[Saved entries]

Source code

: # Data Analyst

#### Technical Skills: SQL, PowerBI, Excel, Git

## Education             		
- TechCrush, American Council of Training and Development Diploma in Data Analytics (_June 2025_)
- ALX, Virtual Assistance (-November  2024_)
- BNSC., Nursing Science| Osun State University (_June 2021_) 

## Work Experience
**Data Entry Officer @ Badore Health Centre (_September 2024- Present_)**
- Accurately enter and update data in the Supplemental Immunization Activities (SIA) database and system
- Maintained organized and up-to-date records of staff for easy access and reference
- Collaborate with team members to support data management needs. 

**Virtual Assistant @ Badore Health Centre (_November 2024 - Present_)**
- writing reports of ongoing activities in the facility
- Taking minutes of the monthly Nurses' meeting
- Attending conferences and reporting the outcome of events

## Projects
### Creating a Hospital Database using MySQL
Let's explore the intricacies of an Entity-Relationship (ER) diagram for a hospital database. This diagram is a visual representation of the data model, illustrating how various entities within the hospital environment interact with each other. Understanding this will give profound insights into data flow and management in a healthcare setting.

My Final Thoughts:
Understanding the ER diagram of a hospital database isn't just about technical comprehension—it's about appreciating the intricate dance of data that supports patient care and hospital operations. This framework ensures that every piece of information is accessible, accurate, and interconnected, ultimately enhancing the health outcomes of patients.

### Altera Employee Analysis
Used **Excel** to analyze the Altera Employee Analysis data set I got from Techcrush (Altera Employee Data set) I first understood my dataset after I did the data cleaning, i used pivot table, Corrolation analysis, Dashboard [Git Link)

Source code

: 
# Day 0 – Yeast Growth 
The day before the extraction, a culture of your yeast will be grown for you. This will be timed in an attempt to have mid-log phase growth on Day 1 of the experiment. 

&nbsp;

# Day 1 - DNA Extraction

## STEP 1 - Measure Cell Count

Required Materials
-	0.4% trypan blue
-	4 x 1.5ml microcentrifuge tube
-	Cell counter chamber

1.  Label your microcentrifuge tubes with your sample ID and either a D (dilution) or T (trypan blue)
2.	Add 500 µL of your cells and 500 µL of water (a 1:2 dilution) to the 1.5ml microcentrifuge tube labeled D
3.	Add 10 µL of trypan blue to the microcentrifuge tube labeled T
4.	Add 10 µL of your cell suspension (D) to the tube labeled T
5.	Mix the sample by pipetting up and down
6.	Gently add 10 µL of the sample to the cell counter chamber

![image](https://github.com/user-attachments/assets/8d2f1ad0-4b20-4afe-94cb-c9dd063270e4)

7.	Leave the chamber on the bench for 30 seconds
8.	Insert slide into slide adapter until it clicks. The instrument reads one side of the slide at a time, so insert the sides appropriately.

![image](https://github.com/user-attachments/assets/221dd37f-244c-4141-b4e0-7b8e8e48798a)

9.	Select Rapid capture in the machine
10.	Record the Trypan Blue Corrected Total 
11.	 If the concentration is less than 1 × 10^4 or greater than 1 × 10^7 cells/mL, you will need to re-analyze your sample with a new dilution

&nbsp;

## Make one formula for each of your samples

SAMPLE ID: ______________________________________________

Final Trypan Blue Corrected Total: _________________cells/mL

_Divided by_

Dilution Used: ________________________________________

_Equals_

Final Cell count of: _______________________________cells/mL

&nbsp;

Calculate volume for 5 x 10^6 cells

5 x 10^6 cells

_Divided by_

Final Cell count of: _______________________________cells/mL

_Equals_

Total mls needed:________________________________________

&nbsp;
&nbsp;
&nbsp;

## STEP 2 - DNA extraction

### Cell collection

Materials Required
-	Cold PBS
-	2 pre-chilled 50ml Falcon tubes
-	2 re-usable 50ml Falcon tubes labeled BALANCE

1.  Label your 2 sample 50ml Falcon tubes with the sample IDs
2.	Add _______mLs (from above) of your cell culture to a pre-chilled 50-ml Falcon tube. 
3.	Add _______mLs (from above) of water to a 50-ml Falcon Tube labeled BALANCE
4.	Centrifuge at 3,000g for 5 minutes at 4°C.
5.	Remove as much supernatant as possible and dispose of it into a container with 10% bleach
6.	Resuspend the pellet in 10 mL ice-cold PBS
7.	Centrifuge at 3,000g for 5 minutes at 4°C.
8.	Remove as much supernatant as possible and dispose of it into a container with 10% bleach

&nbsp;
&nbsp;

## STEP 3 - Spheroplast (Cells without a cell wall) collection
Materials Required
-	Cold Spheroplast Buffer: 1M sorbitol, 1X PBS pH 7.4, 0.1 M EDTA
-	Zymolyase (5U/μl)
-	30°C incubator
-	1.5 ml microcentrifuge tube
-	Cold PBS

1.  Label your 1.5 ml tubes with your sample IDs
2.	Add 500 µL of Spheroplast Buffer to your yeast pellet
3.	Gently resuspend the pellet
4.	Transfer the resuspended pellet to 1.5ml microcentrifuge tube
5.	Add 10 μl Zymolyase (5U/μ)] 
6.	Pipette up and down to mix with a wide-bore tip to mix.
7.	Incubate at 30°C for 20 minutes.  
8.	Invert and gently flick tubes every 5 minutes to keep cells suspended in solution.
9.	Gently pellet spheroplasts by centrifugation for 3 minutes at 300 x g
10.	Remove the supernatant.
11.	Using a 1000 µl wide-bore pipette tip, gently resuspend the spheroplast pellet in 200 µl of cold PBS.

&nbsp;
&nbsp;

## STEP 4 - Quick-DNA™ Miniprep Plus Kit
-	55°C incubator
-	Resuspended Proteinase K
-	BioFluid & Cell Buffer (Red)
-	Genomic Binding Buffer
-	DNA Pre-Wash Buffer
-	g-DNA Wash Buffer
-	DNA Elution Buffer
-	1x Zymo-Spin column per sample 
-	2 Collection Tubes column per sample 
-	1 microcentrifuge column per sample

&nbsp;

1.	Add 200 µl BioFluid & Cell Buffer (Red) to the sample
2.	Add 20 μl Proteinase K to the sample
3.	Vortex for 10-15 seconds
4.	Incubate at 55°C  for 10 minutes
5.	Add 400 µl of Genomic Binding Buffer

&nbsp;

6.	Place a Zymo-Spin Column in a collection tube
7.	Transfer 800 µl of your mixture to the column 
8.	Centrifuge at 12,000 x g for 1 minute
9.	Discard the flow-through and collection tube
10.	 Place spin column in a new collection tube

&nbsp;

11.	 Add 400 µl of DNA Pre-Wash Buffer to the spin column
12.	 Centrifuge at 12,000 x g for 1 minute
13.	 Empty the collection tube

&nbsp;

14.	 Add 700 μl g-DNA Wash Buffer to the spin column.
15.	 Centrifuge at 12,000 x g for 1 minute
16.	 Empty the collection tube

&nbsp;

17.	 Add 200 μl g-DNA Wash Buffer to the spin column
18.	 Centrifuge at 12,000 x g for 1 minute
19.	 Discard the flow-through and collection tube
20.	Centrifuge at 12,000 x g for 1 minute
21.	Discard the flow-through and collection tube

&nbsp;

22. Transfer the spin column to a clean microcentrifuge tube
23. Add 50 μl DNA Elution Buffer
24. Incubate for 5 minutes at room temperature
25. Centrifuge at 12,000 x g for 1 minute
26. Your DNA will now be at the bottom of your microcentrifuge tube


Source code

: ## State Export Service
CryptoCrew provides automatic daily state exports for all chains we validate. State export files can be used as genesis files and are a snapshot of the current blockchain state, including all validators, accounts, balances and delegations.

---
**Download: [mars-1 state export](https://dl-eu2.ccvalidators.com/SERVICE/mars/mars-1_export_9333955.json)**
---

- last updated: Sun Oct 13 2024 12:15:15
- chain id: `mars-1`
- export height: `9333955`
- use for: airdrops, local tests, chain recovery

• WHAT IS REQUIRED: Among the records above, extract exactly the lines from the line with "a collection tube" to the line with "the spin column.", both lines included, and leave out the rest.

• RESPONSE BELOW:
6.	Place a Zymo-Spin Column in a collection tube
7.	Transfer 800 µl of your mixture to the column 
8.	Centrifuge at 12,000 x g for 1 minute
9.	Discard the flow-through and collection tube
10.	 Place spin column in a new collection tube

&nbsp;

11.	 Add 400 µl of DNA Pre-Wash Buffer to the spin column
12.	 Centrifuge at 12,000 x g for 1 minute
13.	 Empty the collection tube

&nbsp;

14.	 Add 700 μl g-DNA Wash Buffer to the spin column.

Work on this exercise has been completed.